● WHAT THE TASK ASKS
Exactly how many lines in this data contain the word "index"? Only the number should be given.

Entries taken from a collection
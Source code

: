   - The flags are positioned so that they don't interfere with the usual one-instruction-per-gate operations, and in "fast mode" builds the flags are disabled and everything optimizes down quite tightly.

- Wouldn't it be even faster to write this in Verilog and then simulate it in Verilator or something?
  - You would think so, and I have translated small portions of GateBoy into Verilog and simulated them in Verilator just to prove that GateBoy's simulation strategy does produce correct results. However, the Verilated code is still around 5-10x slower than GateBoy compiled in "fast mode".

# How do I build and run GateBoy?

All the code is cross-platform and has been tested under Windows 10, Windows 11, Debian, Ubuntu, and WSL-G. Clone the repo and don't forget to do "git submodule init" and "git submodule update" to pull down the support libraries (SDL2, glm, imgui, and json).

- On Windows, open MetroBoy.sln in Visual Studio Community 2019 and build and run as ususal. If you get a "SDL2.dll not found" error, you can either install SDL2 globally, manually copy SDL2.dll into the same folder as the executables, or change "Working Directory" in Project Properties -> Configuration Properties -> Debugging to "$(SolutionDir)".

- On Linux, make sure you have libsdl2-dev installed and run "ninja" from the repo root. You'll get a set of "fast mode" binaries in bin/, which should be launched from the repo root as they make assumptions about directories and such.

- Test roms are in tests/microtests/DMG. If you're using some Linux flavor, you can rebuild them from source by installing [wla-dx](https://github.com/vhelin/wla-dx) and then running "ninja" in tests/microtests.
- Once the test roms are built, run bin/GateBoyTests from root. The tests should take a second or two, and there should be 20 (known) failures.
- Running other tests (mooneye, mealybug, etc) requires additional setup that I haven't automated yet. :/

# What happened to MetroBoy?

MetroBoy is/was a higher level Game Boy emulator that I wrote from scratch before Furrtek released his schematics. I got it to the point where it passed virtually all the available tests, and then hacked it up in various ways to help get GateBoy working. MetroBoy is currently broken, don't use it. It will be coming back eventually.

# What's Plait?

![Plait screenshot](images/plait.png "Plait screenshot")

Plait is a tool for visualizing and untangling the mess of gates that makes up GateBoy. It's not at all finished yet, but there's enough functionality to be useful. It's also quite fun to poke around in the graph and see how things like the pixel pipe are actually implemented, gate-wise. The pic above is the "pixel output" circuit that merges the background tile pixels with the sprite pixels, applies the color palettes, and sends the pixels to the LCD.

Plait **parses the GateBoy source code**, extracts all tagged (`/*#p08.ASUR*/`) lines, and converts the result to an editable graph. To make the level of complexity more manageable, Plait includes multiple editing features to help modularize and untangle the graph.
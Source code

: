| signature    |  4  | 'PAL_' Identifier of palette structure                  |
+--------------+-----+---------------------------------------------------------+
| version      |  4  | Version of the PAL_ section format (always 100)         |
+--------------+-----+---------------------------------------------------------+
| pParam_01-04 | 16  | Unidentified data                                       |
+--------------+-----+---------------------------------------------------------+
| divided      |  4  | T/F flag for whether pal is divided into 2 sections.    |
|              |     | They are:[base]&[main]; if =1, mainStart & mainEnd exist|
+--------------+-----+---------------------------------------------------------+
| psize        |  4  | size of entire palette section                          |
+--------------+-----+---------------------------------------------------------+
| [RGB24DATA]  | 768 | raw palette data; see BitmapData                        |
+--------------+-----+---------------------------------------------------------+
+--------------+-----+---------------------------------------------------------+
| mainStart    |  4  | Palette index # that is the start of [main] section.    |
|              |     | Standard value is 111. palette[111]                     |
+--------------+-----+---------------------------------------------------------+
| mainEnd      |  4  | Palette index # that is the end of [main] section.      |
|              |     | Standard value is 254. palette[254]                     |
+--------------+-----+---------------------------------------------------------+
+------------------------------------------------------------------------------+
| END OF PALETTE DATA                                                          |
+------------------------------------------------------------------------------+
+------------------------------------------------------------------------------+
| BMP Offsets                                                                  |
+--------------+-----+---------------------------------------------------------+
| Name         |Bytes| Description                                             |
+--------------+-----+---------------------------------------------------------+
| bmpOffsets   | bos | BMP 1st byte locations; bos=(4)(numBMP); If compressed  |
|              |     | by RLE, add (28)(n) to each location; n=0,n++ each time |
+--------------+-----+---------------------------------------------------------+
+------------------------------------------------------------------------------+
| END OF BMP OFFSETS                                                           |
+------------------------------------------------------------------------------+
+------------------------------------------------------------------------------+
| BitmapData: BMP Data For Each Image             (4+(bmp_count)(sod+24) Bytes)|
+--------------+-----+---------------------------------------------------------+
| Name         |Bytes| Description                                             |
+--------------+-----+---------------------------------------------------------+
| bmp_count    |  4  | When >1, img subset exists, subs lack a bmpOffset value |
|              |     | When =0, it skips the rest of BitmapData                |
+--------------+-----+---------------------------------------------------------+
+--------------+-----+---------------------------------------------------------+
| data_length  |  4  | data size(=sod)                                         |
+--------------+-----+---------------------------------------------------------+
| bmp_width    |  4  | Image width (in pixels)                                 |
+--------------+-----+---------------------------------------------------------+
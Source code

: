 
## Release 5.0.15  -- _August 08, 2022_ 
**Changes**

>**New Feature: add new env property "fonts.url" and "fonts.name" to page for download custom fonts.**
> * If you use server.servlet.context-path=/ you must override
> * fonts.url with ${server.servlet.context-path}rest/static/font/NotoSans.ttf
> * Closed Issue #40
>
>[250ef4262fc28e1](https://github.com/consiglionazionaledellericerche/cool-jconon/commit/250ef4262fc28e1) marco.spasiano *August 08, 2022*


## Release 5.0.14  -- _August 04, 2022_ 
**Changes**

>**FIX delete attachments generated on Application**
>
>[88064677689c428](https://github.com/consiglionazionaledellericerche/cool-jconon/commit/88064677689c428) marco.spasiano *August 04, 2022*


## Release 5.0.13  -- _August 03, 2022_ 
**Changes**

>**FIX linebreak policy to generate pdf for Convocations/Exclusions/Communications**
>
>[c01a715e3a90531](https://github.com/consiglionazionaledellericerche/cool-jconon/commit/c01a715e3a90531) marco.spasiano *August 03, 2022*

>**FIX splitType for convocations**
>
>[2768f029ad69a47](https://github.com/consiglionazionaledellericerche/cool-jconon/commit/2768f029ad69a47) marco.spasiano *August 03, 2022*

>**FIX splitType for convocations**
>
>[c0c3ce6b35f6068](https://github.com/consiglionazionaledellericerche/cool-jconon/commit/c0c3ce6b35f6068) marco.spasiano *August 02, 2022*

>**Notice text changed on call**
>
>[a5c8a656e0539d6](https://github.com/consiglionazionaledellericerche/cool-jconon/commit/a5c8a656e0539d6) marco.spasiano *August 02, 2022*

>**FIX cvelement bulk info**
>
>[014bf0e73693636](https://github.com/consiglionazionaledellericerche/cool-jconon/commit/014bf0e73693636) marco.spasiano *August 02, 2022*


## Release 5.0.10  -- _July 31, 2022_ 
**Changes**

● YOUR RESPONSE
2